Ma mère pose son verre qui résonne sourdement sur la table.
— Je ne le protège pas, Philipp. Et cesse de te cacher derrière de fausses excuses. Vas-tu un jour finir par l'accepter ?
Je souffle avant d'avaler une bouchée de ma salade. Il ne se passe pas une semaine sans que mon père revienne à la charge. J'y suis habitué maintenant et je suis devenu imperméable à ses remarques incessantes.
— Je l'accepte suffisamment. La preuve, il se permet beaucoup de choses.
Mes lèvres s'étirent en un rictus moqueur. Ma mère prenant ma défense, je décide de lâcher la bombe qui me démange depuis tout ce temps.
— T'as raison, papa, je me permets beaucoup de choses. Mais que veux-tu, j'adore qu'on me baise le cul.
Je ne comprends ce qu'il m'arrive qu'au moment où je ressens une vive douleur sur ma joue droite. Je porte ma main au visage, effaré.
— Philipp ! s'écrie ma mère, abasourdie.
— Je ne le répéterai pas : ne me manque pas de respect.
Encore sous le choc, je ne réagis pas. Je me contente de regarder mon géniteur, des éclairs dans les yeux.
Il se lève sans un mot et quitte la table, nous laissant seuls, ma mère et moi. Elle s'approche alors et prend mon visage entre ses mains.
— Ça va, mon chéri ? Ce n'est pas croyable, il ne sait pas se contrôler. Il faut que tu cesses de le provoquer ainsi, tu sais très bien comment tout cela se finit.

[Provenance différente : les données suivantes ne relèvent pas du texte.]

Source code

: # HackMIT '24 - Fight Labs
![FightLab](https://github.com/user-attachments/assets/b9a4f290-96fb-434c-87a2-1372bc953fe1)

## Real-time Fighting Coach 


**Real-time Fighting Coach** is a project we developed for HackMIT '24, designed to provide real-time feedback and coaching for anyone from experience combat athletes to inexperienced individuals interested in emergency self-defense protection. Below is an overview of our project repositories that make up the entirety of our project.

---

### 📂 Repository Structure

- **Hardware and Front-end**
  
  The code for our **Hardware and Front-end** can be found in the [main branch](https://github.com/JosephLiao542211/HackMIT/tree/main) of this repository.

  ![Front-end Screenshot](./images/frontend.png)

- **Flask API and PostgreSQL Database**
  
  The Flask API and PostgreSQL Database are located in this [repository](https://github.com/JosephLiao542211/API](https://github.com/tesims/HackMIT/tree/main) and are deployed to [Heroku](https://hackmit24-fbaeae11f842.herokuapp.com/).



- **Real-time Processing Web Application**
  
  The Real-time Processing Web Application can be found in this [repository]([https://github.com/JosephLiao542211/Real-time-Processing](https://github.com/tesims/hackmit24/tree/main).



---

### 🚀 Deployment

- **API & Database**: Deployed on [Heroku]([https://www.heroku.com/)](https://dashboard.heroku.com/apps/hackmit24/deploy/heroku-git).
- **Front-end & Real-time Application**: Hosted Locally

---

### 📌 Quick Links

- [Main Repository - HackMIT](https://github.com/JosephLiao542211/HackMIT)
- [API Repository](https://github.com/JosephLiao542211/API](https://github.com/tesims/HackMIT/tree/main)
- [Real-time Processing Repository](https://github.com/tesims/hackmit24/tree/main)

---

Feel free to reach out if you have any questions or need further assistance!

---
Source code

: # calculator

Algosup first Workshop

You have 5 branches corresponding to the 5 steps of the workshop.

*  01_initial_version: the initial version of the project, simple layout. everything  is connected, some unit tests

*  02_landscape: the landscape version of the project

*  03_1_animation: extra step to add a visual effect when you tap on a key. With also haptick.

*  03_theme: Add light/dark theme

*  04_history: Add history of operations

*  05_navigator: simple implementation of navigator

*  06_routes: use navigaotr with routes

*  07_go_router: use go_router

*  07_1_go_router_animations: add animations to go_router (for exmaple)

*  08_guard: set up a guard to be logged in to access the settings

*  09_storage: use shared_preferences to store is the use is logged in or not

Bien entendu, c'est toujours de ma faute !
Je me dégage de son emprise.
— C'est bon, maman. Comme tu dis, j'ai l'habitude. J'y peux rien si papa ne veut pas l'admettre. Je suis comme je suis, un point c'est tout.
Je me lève et repousse les mains de ma mère avant de m'enfuir dans ma chambre. C'est toujours pareil, on ne peut pas passer une soirée normale lorsqu’il est à la maison. Mais cette fois-ci, il a dépassé les bornes en me frappant. De rage, Je claque la porte derrière moi avant de tomber à la renverse sur mon lit. S'il croit que je vais m'empêcher de vivre pour lui, il se fourre le doigt dans l'œil jusqu'à l'anus ! Ça lui fera peut-être du bien.
Une idée me vient en tête et je me redresse brusquement. Je me mets à sourire. Je me dirige vers mon armoire, enfile des vêtements légers malgré le froid mordant de l'hiver, prend une grosse doudoune pour me protéger tout de même, saisis mon téléphone et sort de ma chambre. Il est temps pour la vulgaire pédale d'aller s'amuser un peu.